Pese a las múltiples demandas de mayor vigilancia, en el fraccionamiento Real del Sol se consumó el enésimo robo domiciliario. Este es uno de los múltiples sectores considerados como puntos rojos pero no porque los vecinos sean conflictivos, sino por la incontenible ola de robos en casas-habitación.
Como ya es del dominio público, la situación ha orillado a los mismos vecinos a organizarse para cuidarse las espaldas unos a otros. La policía informa que también han reforzado vigilancia, sin embargo, los robos continúan.
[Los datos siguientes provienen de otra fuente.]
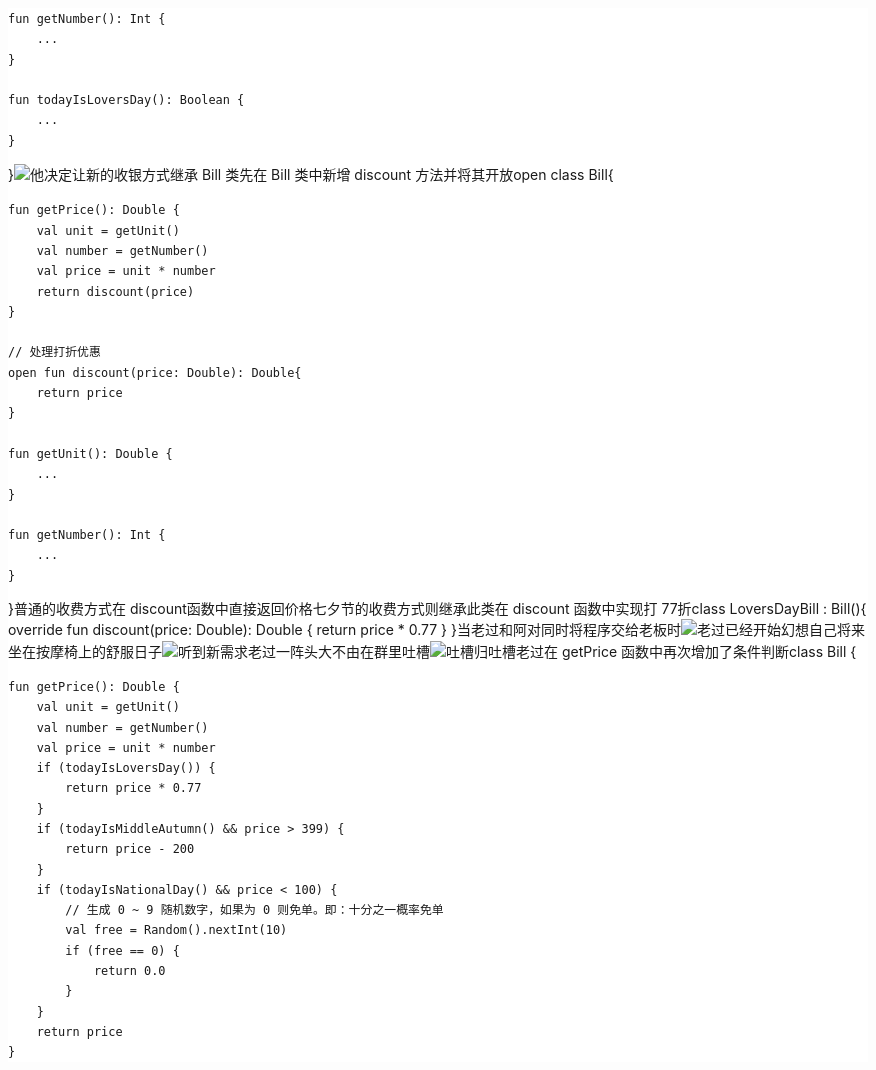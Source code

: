     fun getNumber(): Int {
        ...
    }

    fun todayIsLoversDay(): Boolean {
        ...
    }
}<img src="https://pic3.zhimg.com/50/v2-7d03aa8906640665a6851b79fc49aa8f_hd.jpg" data-caption="" data-size="normal" data-rawwidth="1000" data-rawheight="1355" data-default-watermark-src="https://pic4.zhimg.com/50/v2-1f4f10bc45d011f81c65a246db60d2f4_hd.jpg" class="origin_image zh-lightbox-thumb" width="1000" data-original="https://pic3.zhimg.com/v2-7d03aa8906640665a6851b79fc49aa8f_r.jpg"/>​他决定让新的收银方式继承 Bill 类先在 Bill 类中新增 discount 方法并将其开放open class Bill{

    fun getPrice(): Double {
        val unit = getUnit()
        val number = getNumber()
        val price = unit * number
        return discount(price)
    }

    // 处理打折优惠
    open fun discount(price: Double): Double{
        return price
    }

    fun getUnit(): Double {
        ...
    }

    fun getNumber(): Int {
        ...
    }

}普通的收费方式在 discount​函数中直接返回价格七夕节的收费方式则继承此类在 discount 函数中实现打 77折class LoversDayBill : Bill(){
    override fun discount(price: Double): Double {
        return price * 0.77
    }
}当老过和阿对同时将程序交给老板时<img src="https://pic3.zhimg.com/50/v2-7c5dd47ab3a66f28173075c65da12af1_hd.jpg" data-caption="" data-size="normal" data-rawwidth="1000" data-rawheight="826" data-default-watermark-src="https://pic4.zhimg.com/50/v2-b41e7d1623a470770286291e968d902b_hd.jpg" class="origin_image zh-lightbox-thumb" width="1000" data-original="https://pic3.zhimg.com/v2-7c5dd47ab3a66f28173075c65da12af1_r.jpg"/>老过已经开始幻想自己将来坐在按摩椅上的舒服日子<img src="https://pic4.zhimg.com/50/v2-5491118e23714cec9b07f767887dba39_hd.jpg" data-caption="" data-size="normal" data-rawwidth="1000" data-rawheight="1999" data-default-watermark-src="https://pic4.zhimg.com/50/v2-1187b6df5aa3cb89bd75ba043443f050_hd.jpg" class="origin_image zh-lightbox-thumb" width="1000" data-original="https://pic4.zhimg.com/v2-5491118e23714cec9b07f767887dba39_r.jpg"/>听到新需求老过一阵头大不由在群里吐槽<img src="https://pic2.zhimg.com/50/v2-7a8cfacb6bb8933407585a68fdedb084_hd.jpg" data-caption="" data-size="normal" data-rawwidth="1080" data-rawheight="1873" data-default-watermark-src="https://pic4.zhimg.com/50/v2-db0a776a87f319760ec929e3697cd494_hd.jpg" class="origin_image zh-lightbox-thumb" width="1080" data-original="https://pic2.zhimg.com/v2-7a8cfacb6bb8933407585a68fdedb084_r.jpg"/>吐槽归吐槽老过在 getPrice 函数中再次增加了条件判断class Bill {

    fun getPrice(): Double {
        val unit = getUnit()
        val number = getNumber()
        val price = unit * number
        if (todayIsLoversDay()) {
            return price * 0.77
        }
        if (todayIsMiddleAutumn() && price > 399) {
            return price - 200
        }
        if (todayIsNationalDay() && price < 100) {
            // 生成 0 ~ 9 随机数字，如果为 0 则免单。即：十分之一概率免单
            val free = Random().nextInt(10)
            if (free == 0) {
                return 0.0
            }
        }
        return price
    }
En lo que parece ser el caso más reciente, atracaron una vivienda ubicada en calle La Soledad. La familia que habita dicho domicilio salió de vacaciones. Obvio, no sin antes asegurarse de dejar todos los accesos debidamente cerrados.
Durante algunos días la casa permaneció sola, en tanto que sus moradores disfrutaban del merecido y necesario descanso. Circunstancia que fue aprovechada por algunos de los múltiples ladrones que operan en zona oriente y en sí, en toda la ciudad.
Se dieron cuenta de que la finca estaba sola y se las ingeniaron para abrir e ingresar. Luego, sacaron cuanto pudieron. Aparatos, muebles, objetos. Es evidente que se llevaron el botín en bicicleta o triciclo. Son rateros que se desplazaban a bordo de camionetas o automóviles.
En este caso los vecinos no se percataron del robo. La policía, tampoco. El pasado fin de semana regresó la familia de vacaciones y se encontraron con la nada grata sorpresa. Su casa presentaba daños; lo que les dejaron, estaba en completo desorden y además les faltaban casi todas las pertenencias. Sólo la persona que ha sido víctima de robo domiciliario puede empatizar con esta familia; es decir, saber lo que estaban experimentando en ese momento. Una combinación de tristeza, coraje, impotencia y decepción.
Luego de realizar el inicial inventario de lo que les robaron, se trasladaron ante el ministerio para interponer la formal denuncia en contra de quien resulte responsable.